From then on, came the fascinating task of sexing them and it was not at all as straight forward as we were reading or hearing. It was relatively easier with the Welsummers but with the others, it was much harder and we couldn’t decide. We now know why it was so hard: out of sixteen chicks, we had three hens and thirteen cockerels and we didn’t expect that. I had been confident that the three hens were hens several weeks before but I was looking for more hens in the thirteen cockerels and was trying to see differences that weren’t really there: a wattle and comb a little less red in some, chest a little less brown on the Welsummers… until it dawned on me what we had. Then it was obvious and the crowing and fighting enabled us to confirm our hunches. The odds are slightly higher for cockerels but we had a poor ratio here!!
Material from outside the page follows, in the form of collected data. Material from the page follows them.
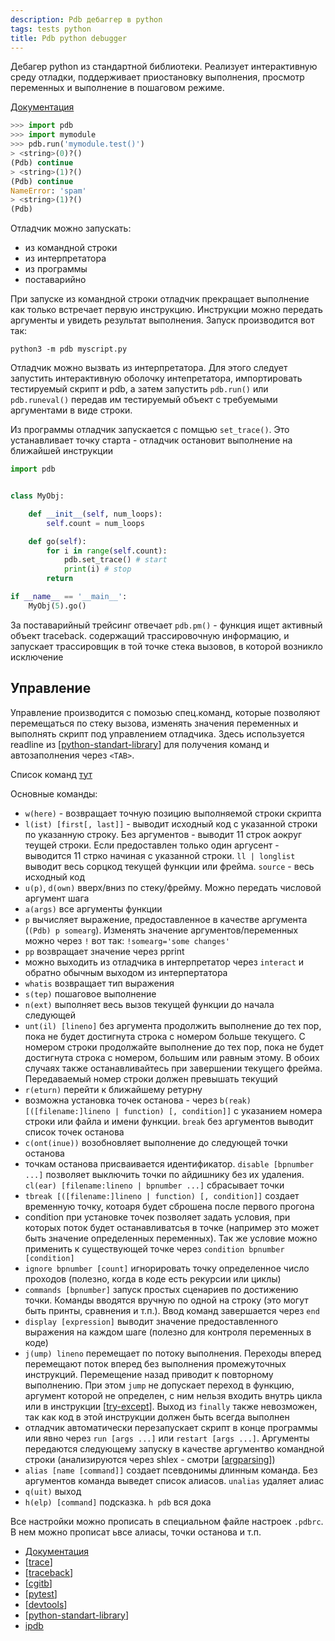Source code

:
 ```yaml
---
description: Pdb дебаггер в python
tags: tests python
title: Pdb python debugger
---
```

Дебагер python из стандартной библиотеки. Реализует интерактивную среду отладки, поддерживает приостановку выполнения, просмотр переменных и выполнение в пошаговом режиме.

[Документация](https://docs.python.org/3/library/pdb.html)

```python
>>> import pdb
>>> import mymodule
>>> pdb.run('mymodule.test()')
> <string>(0)?()
(Pdb) continue
> <string>(1)?()
(Pdb) continue
NameError: 'spam'
> <string>(1)?()
(Pdb)
```

Отладчик можно запускать:

- из командной строки
- из интерпретатора
- из программы
- поставарийно

При запуске из командной строки отладчик прекращает выполнение как только встречает первую инструкцию. Инструкции можно передать аргументы и увидеть результат выполнения. Запуск производится вот так:

`python3 -m pdb myscript.py`

Отладчик можно вызвать из интерпретатора. Для этого следует запустить интерактивную оболочку интепретатора, импортировать тестируемый скрипт и pdb, а затем запустить `pdb.run()` или `pdb.runeval()`  передав им тестируемый объект с требуемыми аргументами в виде строки.

Из программы отладчик запускается с помщью `set_trace()`. Это устанавливает точку старта - отладчик остановит выполнение на ближайшей инструкции

```python
import pdb


class MyObj:

    def __init__(self, num_loops):
        self.count = num_loops

    def go(self):
        for i in range(self.count):
            pdb.set_trace() # start
            print(i) # stop
        return

if __name__ == '__main__':
    MyObj(5).go()
```

За поставарийный трейсинг отвечает `pdb.pm()` - функция ищет активный объект traceback. содержащий трассировочную информацию, и запускает трассировщик в той точке стека вызовов, в которой возникло исключение

## Управление

Управление производится с помозью спец.команд, которые позволяют перемещаться по стеку вызова, изменять значения переменных  и выполнять скрипт под управлением отладчика. Здесь используется readline из [[python-standart-library]] для получения команд и автозаполнения через `<TAB>`.

Список команд [тут](https://docs.python.org/3/library/pdb.html#debugger-commands)

Основные команды:

- `w(here)` - возвращает точную позицию выполняемой строки скрипта
- `l(ist) [first[, last]]` - выводит исходный код с указанной строки по указанную строку. Без аргументов - выводит 11 строк аокруг теущей строки. Если предоставлен только один аргусент - выводится 11 стрко начиная с указанной строки. `ll | longlist` выводит весь сорцкод текущей функции или фрейма. `source` - весь исходный код
- `u(p)`, `d(own)` вверх/вниз по стеку/фрейму. Можно передать числовой аргумент шага
- `a(args)` все аргументы функции
- `p` вычисляет выражение, предоставленное в качестве аргумента (`(Pdb) p somearg`). Изменять значение аргументов/переменных можно через `!` вот так: `!somearg='some changes'`
- `pp` возвращает значение через pprint
- можно выходить из отладчика в интерпретатор через `interact` и обратно обычным выходом из интерпертатора
- `whatis` возвращает тип выражения
- `s(tep)` пошаговое выполнение
- `n(ext)` выполняет весь вызов текущей функции до начала следующей
- `unt(il) [lineno]` без аргумента продолжить выполнение до тех пор, пока не будет достигнута строка с номером больше текущего. С номером строки продолжайте выполнение до тех пор, пока не будет достигнута строка с номером, большим или равным этому. В обоих случаях также останавливайтесь при завершении текущего фрейма. Передаваемый номер строки должен превышать текущий
- `r(eturn)` перейти к ближайшему ретурну
- возможна установка точек останова - через `b(reak) [([filename:]lineno | function) [, condition]]` с указанием номера строки или файла и имени функции. `break` без аргументов выводит список точек останова
- `c(ont(inue))` возобновляет выполнение до следующей точки останова
- точкам останова присваивается идентификатор. `disable [bpnumber ...]` позволяет выключить точки по айдишнику без их удаления. `cl(ear) [filename:lineno | bpnumber ...]` сбрасывает точки
- `tbreak [([filename:]lineno | function) [, condition]]` создает временную точку, котоаря будет сброшена после первого прогона
- condition при установке точек позволяет задать условия, при которых поток будет останавливатсья в точке (например это может быть значение определенных переменных). Так же условие можно применить к существующей точке через `condition bpnumber [condition]`
- `ignore bpnumber [count]` игнорировать точку определенное число проходов (полезно, когда в коде есть рекурсии или циклы)
- `commands [bpnumber]` запуск простых сценариев по достижению точки. Команды вводятся вручную по одной на строку (это могут быть принты, сравнения и т.п.). Ввод команд завершается через `end`
- `display [expression]` выводит значение предоставленного выражения на каждом шаге (полезно для контроля переменных в коде)
- `j(ump) lineno` перемещает по потоку выполнения. Переходы вперед перемещают поток вперед без выполнения промежуточных инструкций. Перемещение назад приводит к повторному выполнению. При этом `jump` не допускает переход в функцию, аргумент которой не определен, с ним нельзя входить внутрь цикла или в инструкции [[try-except]]. Выход из `finally` также невозможен, так как код в этой инструкции должен быть всегда выполнен
- отладчик автоматически перезапускает скрипт в конце программы или явно через `run [args ...]` или
`restart [args ...]`. Аргументы передаются следующему запуску в качестве аргументво командной строки (анализируются через shlex - смотри [[argparsing]])
- `alias [name [command]]` создает псевдонимы длинным команда. Без аргументов команда выведет список алиасов. `unalias` удаляет алиас
- `q(uit)` выход
- `h(elp) [command]` подсказка. `h pdb` вся дока

Все настройки можно прописать в специальном файле настроек `.pdbrc`. В нем можно прописат ьвсе алиасы, точки останова и т.п.

- [Документация](https://docs.python.org/3/library/pdb.html)
- [[trace]]
- [[traceback]]
- [[cgitb]]
- [[pytest]]
- [[devtools]]
- [[python-standart-library]]
- [ipdb](https://github.com/gotcha/ipdb)

[//begin]: # "Autogenerated link references for markdown compatibility"
[python-standart-library]: ../lists/python-standart-library "Стандартная библиотека python и полезные ресурсы"
[try-except]: try-except "Try except raise"
[argparsing]: argparsing "Arguments parsing in python"
[trace]: trace "Trace"
[traceback]: traceback "Traceback"
[cgitb]: cgitb "Cgitb"
[pytest]: pytest "Pytest"
[devtools]: devtools "Python devtools"
[python-standart-library]: ../lists/python-standart-library "Стандартная библиотека python и полезные ресурсы"
[//end]: # "Autogenerated link references"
It would have been nice to have more choice with the hens, although I am very happy with our one Welsummer, one Skyline and one the breed of which we are unsure. Extra hens would have also given us the opportunity to sell some, which would have helped recoup some of the money spent on feed. The agreement with our neighbour was that he would take the cockerels to finish off as meat. We have kept one beautiful Welsummer chap (think of the cockerel on the Kellogs Cornflakes packet!) to keep in our flock as having a male does provide extra protection and gives us the chance to have fertile eggs for future incubating or to sell. His cockledoodledoos in the early morning are not too much of a bother at present as he is still finding his voice! His twelve mates have now gone up the hill to join the neighbour’s flock and our 12-week old chicks are settling into our already established little flock. They hang around largely together, moving as a group of four, and they do look a little lost in the new hen house. We will be introducing the other hens into it at some point and we will do so when we no longer feed them medicated pellets, which laying hens cannot have.
In the meantime, we look forward to our three young hens laying their first eggs in about six to eight weeks’ time, when the older ones will begin to decrease their production as the days become much shorter. Will we have blue eggs to add to our egg boxes?